3-The GitHub History of the Scala Language - Project Description

  • Open source projects contain entire development histories, such as who made changes, the changes themselves, and code reviews. In this project, you'll be challenged to read in, clean up, and visualize the real-world project repository of Scala that spans data from a version control system (Git) as well as a project hosting site (GitHub). With almost 30,000 commits and a history spanning over ten years, Scala is a mature language. You will find out who has had the most influence on its development and who are the experts.

  • The dataset includes the project history of Scala retrieved from Git and GitHub as a set of CSV files.

4-A Visual History of Nobel Prize Winners - Project Description

  • The Nobel Prize is perhaps the world's most well known scientific award. Every year it is given to scientists and scholars in chemistry, literature, physics, medicine, economics, and peace. The first Nobel Prize was handed out in 1901, and at that time the prize was Eurocentric and male-focused, but nowadays it's not biased in any way. Surely, right? Well, let's find out! What characteristics do the prize winners have? Which country gets it most often? And has anybody gotten it twice? It's up to you to figure this out.

  • The dataset used in this project is from The Nobel Foundation on Kaggle.

5-Dr. Semmelweis and the Discovery of Handwashing - Project Description

  • In 1847, the Hungarian physician Ignaz Semmelweis made a breakthough discovery: he discovers handwashing. Contaminated hands was a major cause of childbed fever and by enforcing handwashing at his hospital he saved hundreds of lives.

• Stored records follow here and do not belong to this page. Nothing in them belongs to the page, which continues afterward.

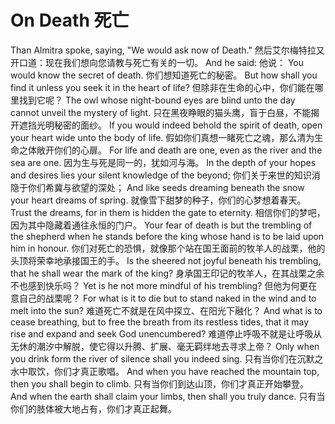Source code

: # On Death 死亡

Than Almitra spoke, saying, "We would ask now of Death."
然后艾尔梅特拉又开口道：现在我们想向您请教与死亡有关的一切。
And he said:
他说：
You would know the secret of death.
你们想知道死亡的秘密。
But how shall you find it unless you seek it in the heart of life?
但除非在生命的心中，你们能在哪里找到它呢？
The owl whose night-bound eyes are blind unto the day cannot unveil the mystery of light.
只在黑夜睁眼的猫头鹰，盲于白昼，不能揭开遮挡光明秘密的面纱。
If you would indeed behold the spirit of death, open your heart wide unto the body of life.
假如你们真想一睹死亡之魂，那么清为生命之体敞开你们的心扉。
For life and death are one, even as the river and the sea are one.
因为生与死是同一的，犹如河与海。
In the depth of your hopes and desires lies your silent knowledge of the beyond;
你们关于来世的知识消隐于你们希冀与欲望的深处；
And like seeds dreaming beneath the snow your heart dreams of spring.
就像雪下甜梦的种子，你们的心梦想着春天。
Trust the dreams, for in them is hidden the gate to eternity.
相信你们的梦吧，因为其中隐藏着通往永恒的门户。
Your fear of death is but the trembling of the shepherd when he stands before the king whose hand is to be laid upon him in honour.
你们对死亡的恐惧，就像那个站在国王面前的牧羊人的战栗，他的头顶将荣幸地承接国王的手。
Is the sheered not joyful beneath his trembling, that he shall wear the mark of the king?
身承国王印记的牧羊人，在其战栗之余不也感到快乐吗？
Yet is he not more mindful of his trembling?
但他为何更在意自己的战栗呢？
For what is it to die but to stand naked in the wind and to melt into the sun?
难道死亡不就是在风中探立、在阳光下融化？
And what is to cease breathing, but to free the breath from its restless tides, that it may rise and expand and seek God unencumbered?
难道停止呼吸不就是让呼吸从无休的潮汐中解脱，使它得以升腾、扩展、毫无羁绊地去寻求上帝？
Only when you drink form the river of silence shall you indeed sing.
只有当你们在沉默之水中取饮，你们才真正歌唱。
And when you have reached the mountain top, then you shall begin to climb.
只有当你们到达山顶，你们才真正开始攀登。
And when the earth shall claim your limbs, then shall you truly dance.
只有当你们的肢体被大地占有，你们才真正起舞。 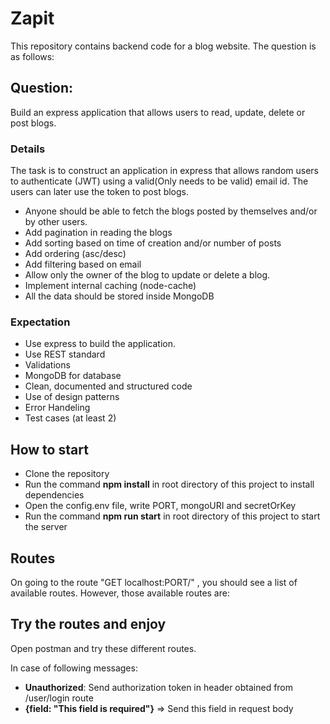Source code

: # Zapit

This repository contains backend code for a blog website. The question is as follows:

## Question:
Build an express application that allows users to read, update, delete or post blogs.

### Details
The task is to construct an application in express that allows random users to authenticate
(JWT) using a valid(Only needs to be valid) email id. The users can later use the token to
post blogs.

- Anyone should be able to fetch the blogs posted by themselves and/or by other
users.
- Add pagination in reading the blogs
- Add sorting based on time of creation and/or number of posts
- Add ordering (asc/desc)
- Add filtering based on email
- Allow only the owner of the blog to update or delete a blog.
- Implement internal caching (node-cache)
- All the data should be stored inside MongoDB

### Expectation
- Use express to build the application.
- Use REST standard
- Validations
- MongoDB for database
- Clean, documented and structured code
- Use of design patterns
- Error Handeling
- Test cases (at least 2)



## How to start 
- Clone the repository
- Run the command **npm install** in root directory of this project to install dependencies
- Open the config.env file, write PORT, mongoURI and secretOrKey 
- Run the command **npm run start** in root directory of this project to start the server

## Routes
On going to the route "GET localhost:PORT/" , you should see a list of available routes.
However, those available routes are:

## Try the routes and enjoy
Open postman and try these different routes.

In case of following messages:
- **Unauthorized**: Send authorization token in header obtained from /user/login route
- **{field: "This field is required"}** => Send this field in request body 
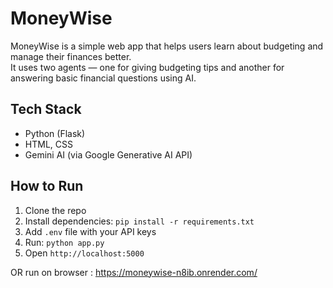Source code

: # MoneyWise

MoneyWise is a simple web app that helps users learn about budgeting and manage their finances better.  
It uses two agents — one for giving budgeting tips and another for answering basic financial questions using AI.

## Tech Stack

- Python (Flask)  
- HTML, CSS  
- Gemini AI (via Google Generative AI API)  

## How to Run

1. Clone the repo  
2. Install dependencies: `pip install -r requirements.txt`  
3. Add `.env` file with your API keys  
4. Run: `python app.py`  
5. Open `http://localhost:5000`

OR 
run on browser : https://moneywise-n8ib.onrender.com/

6-Predicting Credit Card Approvals - Project Description

  • Commercial banks receive a lot of applications for credit cards. Many of them get rejected for many reasons, like high loan balances, low income levels, or too many inquiries on an individual's credit report, for example. Manually analyzing these applications is mundane, error-prone, and time-consuming (and time is money!). Luckily, this task can be automated with the power of machine learning and pretty much every commercial bank does so nowadays. In this project, you will build an automatic credit card approval predictor using machine learning techniques, just like the real banks do.

  • The dataset used in this project is the Credit Card Approval dataset from the UCI Machine Learning Repository.